2019 Malaysian sports football film

Suatu Ketika (English: Once Upon) is a 2019 Malaysian Malay-language sport drama film directed by Prakash Murugiah based on the adaptation of real-life stories, Suatu Ketika highlights the important message of unity in Malaysia. Set in the year 1952, the film tells about the journey of a group of young village boys aspiring to win a local football match against an elite British team. It sees 12 schoolboys coming together despite their differences to play football.
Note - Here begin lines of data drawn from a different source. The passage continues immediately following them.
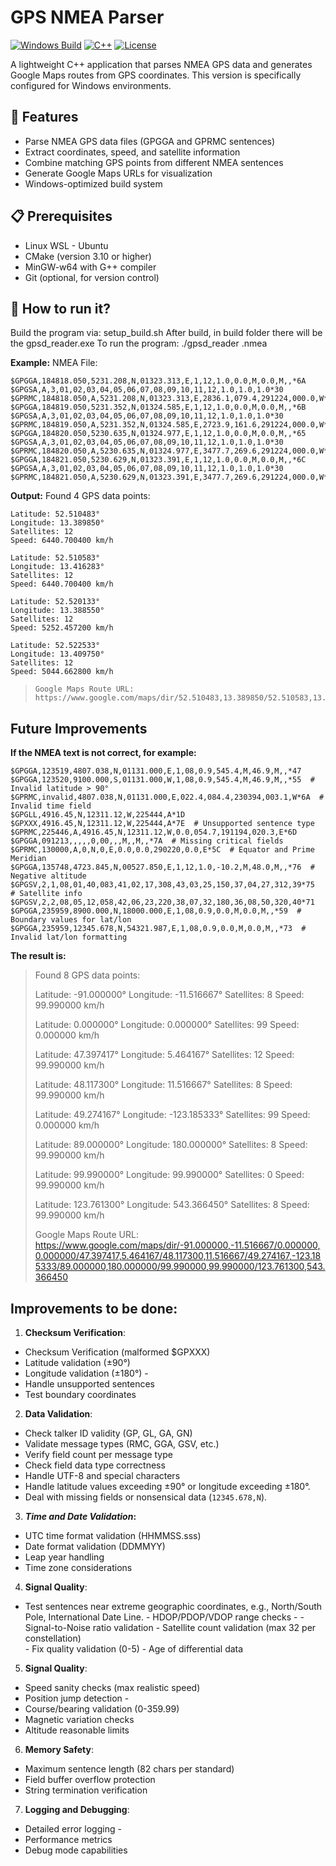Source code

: # GPS NMEA Parser

[![Windows Build](https://img.shields.io/badge/build-passing-brightgreen)](https://github.com/yourusername/gps-parser)
[![C++](https://img.shields.io/badge/C%2B%2B-17-blue.svg?style=flat&logo=c%2B%2B)](https://github.com/yourusername/gps-parser)
[![License](https://img.shields.io/badge/license-MIT-blue.svg)](https://github.com/yourusername/gps-parser)

A lightweight C++ application that parses NMEA GPS data and generates Google Maps routes from GPS coordinates. This version is specifically configured for Windows environments.

## 🚀 Features

- Parse NMEA GPS data files (GPGGA and GPRMC sentences)
- Extract coordinates, speed, and satellite information
- Combine matching GPS points from different NMEA sentences
- Generate Google Maps URLs for visualization
- Windows-optimized build system

## 📋 Prerequisites

- Linux WSL - Ubuntu
- CMake (version 3.10 or higher)
- MinGW-w64 with G++ compiler
- Git (optional, for version control)

## 🔧 How to run it?
Build the program via: setup_build.sh
After build, in build folder there will be the gpsd_reader.exe
To run the program:
./gpsd_reader <file>.nmea

**Example:**
NMEA File:


    $GPGGA,184818.050,5231.208,N,01323.313,E,1,12,1.0,0.0,M,0.0,M,,*6A
    $GPGSA,A,3,01,02,03,04,05,06,07,08,09,10,11,12,1.0,1.0,1.0*30
    $GPRMC,184818.050,A,5231.208,N,01323.313,E,2836.1,079.4,291224,000.0,W*44
    $GPGGA,184819.050,5231.352,N,01324.585,E,1,12,1.0,0.0,M,0.0,M,,*6B
    $GPGSA,A,3,01,02,03,04,05,06,07,08,09,10,11,12,1.0,1.0,1.0*30
    $GPRMC,184819.050,A,5231.352,N,01324.585,E,2723.9,161.6,291224,000.0,W*4C
    $GPGGA,184820.050,5230.635,N,01324.977,E,1,12,1.0,0.0,M,0.0,M,,*65
    $GPGSA,A,3,01,02,03,04,05,06,07,08,09,10,11,12,1.0,1.0,1.0*30
    $GPRMC,184820.050,A,5230.635,N,01324.977,E,3477.7,269.6,291224,000.0,W*44
    $GPGGA,184821.050,5230.629,N,01323.391,E,1,12,1.0,0.0,M,0.0,M,,*6C
    $GPGSA,A,3,01,02,03,04,05,06,07,08,09,10,11,12,1.0,1.0,1.0*30
    $GPRMC,184821.050,A,5230.629,N,01323.391,E,3477.7,269.6,291224,000.0,W*4D


**Output:**
    Found 4 GPS data points:
    
    Latitude: 52.510483°
    Longitude: 13.389850°
    Satellites: 12
    Speed: 6440.700400 km/h
    
    Latitude: 52.510583°
    Longitude: 13.416283°
    Satellites: 12
    Speed: 6440.700400 km/h
    
    Latitude: 52.520133°
    Longitude: 13.388550°
    Satellites: 12
    Speed: 5252.457200 km/h
    
    Latitude: 52.522533°
    Longitude: 13.409750°
    Satellites: 12
    Speed: 5044.662800 km/h

>     Google Maps Route URL:
>     https://www.google.com/maps/dir/52.510483,13.389850/52.510583,13.416283/52.520133,13.388550/52.522533,13.409750




## Future Improvements

**If the NMEA text is not correct, for example:**

    $GPGGA,123519,4807.038,N,01131.000,E,1,08,0.9,545.4,M,46.9,M,,*47
    $GPGGA,123520,9100.000,S,01131.000,W,1,08,0.9,545.4,M,46.9,M,,*55  # Invalid latitude > 90°
    $GPRMC,invalid,4807.038,N,01131.000,E,022.4,084.4,230394,003.1,W*6A  # Invalid time field
    $GPGLL,4916.45,N,12311.12,W,225444,A*1D
    $GPXXX,4916.45,N,12311.12,W,225444,A*7E  # Unsupported sentence type
    $GPRMC,225446,A,4916.45,N,12311.12,W,0.0,054.7,191194,020.3,E*6D
    $GPGGA,091213,,,,,0,00,,,M,,M,,*7A  # Missing critical fields
    $GPRMC,130000,A,0,N,0,E,0.0,0.0,290220,0.0,E*5C  # Equator and Prime Meridian
    $GPGGA,135748,4723.845,N,00527.850,E,1,12,1.0,-10.2,M,48.0,M,,*76  # Negative altitude
    $GPGSV,2,1,08,01,40,083,41,02,17,308,43,03,25,150,37,04,27,312,39*75  # Satellite info
    $GPGSV,2,2,08,05,12,058,42,06,23,220,38,07,32,180,36,08,50,320,40*71
    $GPGGA,235959,8900.000,N,18000.000,E,1,08,0.9,0.0,M,0.0,M,,*59  # Boundary values for lat/lon
    $GPGGA,235959,12345.678,N,54321.987,E,1,08,0.9,0.0,M,0.0,M,,*73  # Invalid lat/lon formatting
 **The result is:**

> Found 8 GPS data points:
> 
> Latitude: -91.000000° Longitude: -11.516667° Satellites: 8 Speed:
> 99.990000 km/h
> 
> Latitude: 0.000000° Longitude: 0.000000° Satellites: 99 Speed:
> 0.000000 km/h
> 
> Latitude: 47.397417° Longitude: 5.464167° Satellites: 12 Speed:
> 99.990000 km/h
> 
> Latitude: 48.117300° Longitude: 11.516667° Satellites: 8 Speed:
> 99.990000 km/h
> 
> Latitude: 49.274167° Longitude: -123.185333° Satellites: 99 Speed:
> 0.000000 km/h
> 
> Latitude: 89.000000° Longitude: 180.000000° Satellites: 8 Speed:
> 99.990000 km/h
> 
> Latitude: 99.990000° Longitude: 99.990000° Satellites: 0 Speed:
> 99.990000 km/h
> 
> Latitude: 123.761300° Longitude: 543.366450° Satellites: 8 Speed:
> 99.990000 km/h
> 
> Google Maps Route URL:
> https://www.google.com/maps/dir/-91.000000,-11.516667/0.000000,0.000000/47.397417,5.464167/48.117300,11.516667/49.274167,-123.185333/89.000000,180.000000/99.990000,99.990000/123.761300,543.366450

## Improvements to be done:


1.  **Checksum Verification**:
    
- Checksum Verification  (malformed $GPXXX)  
- Latitude validation  (±90°) 
-   Longitude validation  (±180°)  -
-  Handle unsupported sentences 
-  Test boundary coordinates
2.  **Data Validation**:
- Check talker ID validity  (GP, GL, GA, GN)  
- Validate message types  (RMC, GGA, GSV, etc.)   
- Verify field count per message type 
- Check field data type correctness 
- Handle UTF-8 and special characters
- Handle latitude values exceeding ±90° or longitude exceeding ±180°.
- Deal with missing fields or nonsensical data (`12345.678,N`).
  
3.  ***Time and Date Validation*:**
- UTC time format validation (HHMMSS.sss)
- Date format validation (DDMMYY)
- Leap year handling
- Time zone considerations
4.  **Signal Quality**:
    
   -  Test sentences near extreme geographic coordinates, e.g., North/South Pole, International Date Line.
    - HDOP/PDOP/VDOP range checks - 
    - Signal-to-Noise ratio validation 
    - Satellite count validation  (max 32 per constellation)  
    - Fix quality validation  (0-5)  - Age of differential data

5.  **Signal Quality**:
- Speed sanity checks  (max realistic speed)  
- Position jump detection - 
- Course/bearing validation  (0-359.99)  
- Magnetic variation checks 
- Altitude reasonable limits


6.  **Memory Safety**:
- Maximum sentence length  (82 chars per standard)  
- Field buffer overflow protection 
- String termination verification 

7.  **Logging and Debugging**:
- Detailed error logging - 
- Performance metrics 
- Debug mode capabilities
The scriptwriting process for the film began in 2011. It took Suatu Ketika almost a decade (8 years to be exact!) to be made. Although the plot is fictional, the other aspects are based on people whom the director, producer and scriptwriter, Prakash Murugiah and executive producer, Prabakar Murugiah have known and interviewed over the last few years.

The 1-hour 33-minutes movie aims to promote a sense of unity among Malaysians. It shows life in the 1950s, the hopes and dreams of its people, and their spirit of togetherness. Other than highlighting the love of football, Suatu Ketika is also a tale about friendship, perseverance, courage and the spirit of going after your dreams.

Featuring Malaysia's top actors like Nam Ron and Pekin Ibrahim, Suatu Ketika also stars mainly 12-year-old schoolboys as the lead roles, has been released at all GSC theatres nationwide on September 12.

The film received a positive review. The film, which is a production of Kash Pictures Sdn Bhd with the support of GSC Movies. It is released on 12 September 2019 in Malaysia.

==Synopsis==
Set in 1952 before independence at Ujong Pasir, Malacca, it tells the story about a team of 12-year-old local kampung school boys from different backgrounds who go against odds to form a soccer team, in order to compete in the local teen JG Davidson cup tournament. While these boys lack training, uniform and even a proper football, but they have spirit and determination. With help from their teacher and school gardener as coach, now they have to play against the reigning champion, a team of well-equipped British schoolboys from the British school St. James. Can they win?

==Cast==
- Namron as Pak Sa'ad
- Pekin Ibrahim as Teacher Sulaiman
- Armand, as Usop
- Danial Akmal Fariz, as Syukri
- Farez Iqmal, as Atan
- Kuhan Divagaran, as Guna
- Dheva Naish, as Suresh
- Daniel Syahidan, as Husin
- Putera Syazwan, as Bakri
- Lim Xuan, as Lee Meng
- Azlan Raihan, as Dol
- Danial Iman, as Tuah
- Ahmas, as Panjang
- Adeq Jiey, as Kudin
- Farah Ahmad as Latipah
- Syafnida Shuhaimi as Teacher Rokiah
- Dintamam as Selamat
- Toby Keen, as Roger

==Production==
The film budget costs around RM3.6 million. The film cast it diverse young actors and actresses aged between 8 and 12 in 2016. Filming then took place in Selangor at locations such as Kuala Kangsar, Kuala Selangor and Banting in 2017. Singers Zainal Abidin and Viona wrote songs for the film, while Daniel Veerapen composed the score.